Few authors are reasonably compensated for their efforts, and fewer still are able to make a living from writing.

Revenues at most publishing houses are flat or shrinking. Layoffs announcements have become routine. Particularly at the big firms, employees are miserable and in some instances striking.

Literary agencies, according to their own surveys, are finding things tough. Their mostly young employees are working long hours for low pay; many are burning out and abandoning the business.

At least half the North American bookselling community has disappeared over the last twenty years and many of the survivors are struggling.

This has always been a “perilous trade,” to borrow Roy MacSkimming’s excellent phrase, but there can be little doubt that we’re in a dead season of conventional book publishing.

I’ve written a lot about this. In retrospect, four years of SHuSH can be read as an extended critique of the publishing industry, or a four-year search for ways to improve it or, at least, survive it.

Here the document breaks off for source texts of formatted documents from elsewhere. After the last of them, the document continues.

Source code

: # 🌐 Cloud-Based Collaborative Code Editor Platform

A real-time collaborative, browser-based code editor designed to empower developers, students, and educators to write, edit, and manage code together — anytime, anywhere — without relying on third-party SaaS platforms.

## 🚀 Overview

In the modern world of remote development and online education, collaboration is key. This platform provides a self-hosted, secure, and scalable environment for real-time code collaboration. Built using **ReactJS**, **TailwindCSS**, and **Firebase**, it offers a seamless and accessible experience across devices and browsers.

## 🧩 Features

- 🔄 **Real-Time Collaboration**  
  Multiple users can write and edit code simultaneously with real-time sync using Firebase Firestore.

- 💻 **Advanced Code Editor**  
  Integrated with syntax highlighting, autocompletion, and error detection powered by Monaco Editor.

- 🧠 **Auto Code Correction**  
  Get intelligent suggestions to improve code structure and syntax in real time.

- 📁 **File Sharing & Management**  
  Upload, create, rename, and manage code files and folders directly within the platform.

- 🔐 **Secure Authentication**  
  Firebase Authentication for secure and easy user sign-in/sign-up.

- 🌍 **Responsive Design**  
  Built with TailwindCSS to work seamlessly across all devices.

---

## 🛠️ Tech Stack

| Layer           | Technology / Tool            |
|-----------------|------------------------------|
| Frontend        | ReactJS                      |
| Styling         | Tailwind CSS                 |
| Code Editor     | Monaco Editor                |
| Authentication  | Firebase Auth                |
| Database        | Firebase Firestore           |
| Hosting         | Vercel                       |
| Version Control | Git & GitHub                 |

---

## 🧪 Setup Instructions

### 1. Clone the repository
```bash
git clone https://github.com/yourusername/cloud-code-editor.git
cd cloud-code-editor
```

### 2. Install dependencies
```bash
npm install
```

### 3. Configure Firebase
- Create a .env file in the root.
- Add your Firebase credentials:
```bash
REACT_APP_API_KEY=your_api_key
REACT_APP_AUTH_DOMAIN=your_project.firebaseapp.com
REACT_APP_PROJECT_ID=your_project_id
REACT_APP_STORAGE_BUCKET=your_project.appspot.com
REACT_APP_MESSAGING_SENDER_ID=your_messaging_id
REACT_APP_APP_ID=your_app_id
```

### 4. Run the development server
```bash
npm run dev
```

I’ve been drawn to new or unusual business models. Presumably because my frustrations with the existing business model are widely shared, there has been plenty to talk about: the rise of self-publishing; Richard Charkin’s new direct-to-consumer publishing house; the hyper-focused American independents; and the Australian subscription model, among much else. The one thing a lot of these alternatives have in common is an ambition to bypass the intermediaries—sales agents, distributors, and booksellers—that collectively take as much as 75 percent of the retail price of each book, leaving the publisher with 25 percent out of which to pay the author, the editor, the designer, the printer, the landlord, etc. It’s far more profitable to sell directly to readers, although finding those readers outside of normal bookselling channels remains a challenge.

A whole other sphere of experimentation is taking place in the hybrid world, which we haven’t discussed at all.

As Publisher’s Weekly says, “the simplest way to think about hybrid publishing is that the author pays some or more of the production and editorial costs in exchange for the publisher’s expertise—and for higher royalties.”

My friend Thad McIlroy, probably the most experienced book publishing consultant in North America, runs a blog called The Future of Publishing and also produces an authoritative company-by-company guide to new business activity in the book world. We had dinner last spring at a US publishing convention and I asked him where he saw the most energy and investment in the industry today. His answer: hybrid.

Literally hundreds of hybrid firms have been launched in recent years—so many that deep-pocketed investors are starting to roll up all the little firms into bigger firms.

There’s a high degree of variation among hybrid publishers. Some, like Friesens, a division of a large printing company, are what we used to call vanity presses—they’ll publish anything so long as the author pays for it. Even worse is Archway Publishing, which industry commentator David Graughan has described as “disreputable,” “sleazy,” and “scammy.” It’s a division of Simon & Schuster, believe it or not.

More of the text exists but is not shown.